Before leaving the house the two men promised Mrs. Edward Walters, the mother of the brother and sister, that they would be allowed to call back in a hour to prove that they were safe. “They released Charles to call our folks,” said Mrs. Hunley, “but they told him that they would kill me if he call the police.”

“I then drove the car to a cattle road southwest of Dickson, where the men began discussing how to reach Mexico. I noticed that one of the men kept saying that his was his last cigarette and soon afterwards shot himself in the head with a pistol.

“The other brother then told me that I would be the next to die if I didn’t get his brother to a hospital before he died.”

“The man kept his gun on me the entire time we were in the hospital so I knew it was useless to try and make a break,” Mrs. Hunley said.

“After we left the one brother at the other hospital we just walked away.
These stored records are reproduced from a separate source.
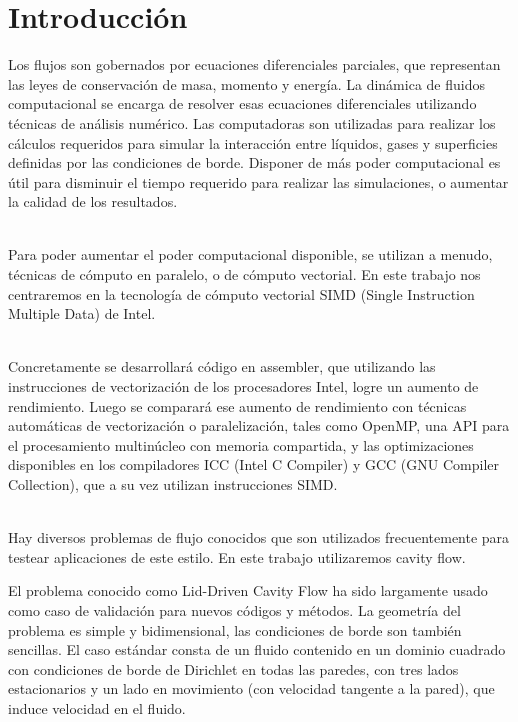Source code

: \section{Introducción}
Los flujos son gobernados por ecuaciones diferenciales parciales, que representan las leyes de conservación de masa, momento y energía. La dinámica de fluidos computacional se encarga de resolver esas ecuaciones diferenciales utilizando técnicas de análisis numérico. Las computadoras son utilizadas para realizar los cálculos requeridos para simular la interacción entre líquidos, gases y superficies definidas por las condiciones de borde. Disponer de más poder computacional es útil para disminuir el tiempo requerido para realizar las simulaciones, o aumentar la calidad de los resultados.

~\\
Para poder aumentar el poder computacional disponible, se utilizan a menudo, técnicas de cómputo en paralelo, o de cómputo vectorial. En este trabajo nos centraremos en la tecnología de cómputo vectorial SIMD (Single Instruction Multiple Data) de Intel.

~\\
Concretamente se desarrollará código en assembler, que utilizando las instrucciones de vectorización de los procesadores Intel, logre un aumento de rendimiento. Luego se comparará ese aumento de rendimiento con técnicas automáticas de vectorización o paralelización, tales como OpenMP, una API para el procesamiento multinúcleo con memoria compartida, y las optimizaciones disponibles en los compiladores ICC (Intel C Compiler) y GCC (GNU Compiler Collection), que a su vez utilizan instrucciones SIMD.

~\\
Hay diversos problemas de flujo conocidos que son utilizados frecuentemente para testear aplicaciones de este estilo. En este trabajo utilizaremos cavity flow.

El problema conocido como Lid-Driven Cavity Flow ha sido largamente usado como caso de validación para nuevos códigos y métodos. La geometría del problema es simple y bidimensional, las condiciones de borde son también sencillas. El caso estándar consta de un fluido contenido en un dominio cuadrado con condiciones de borde de Dirichlet en todas las paredes, con tres lados estacionarios y un lado en movimiento (con velocidad tangente a la pared), que induce velocidad en el fluido.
It was real strange, no one asked us to identify the wounded man or anything about what had happened,” continued Mrs. Hunley.

“He then told me to drive him to his brother’s house and said that he would be gone two minutes after I left.”

Mrs. Hunley said that at the one time the men mentioned a third party and claimed that they killed the state trooper only because they thought that he was checking for them.

“I guess the only thing that kept them from killing me was that I won their confidence by talking to them and doing exactly what they wanted,” said Mrs. Hunley.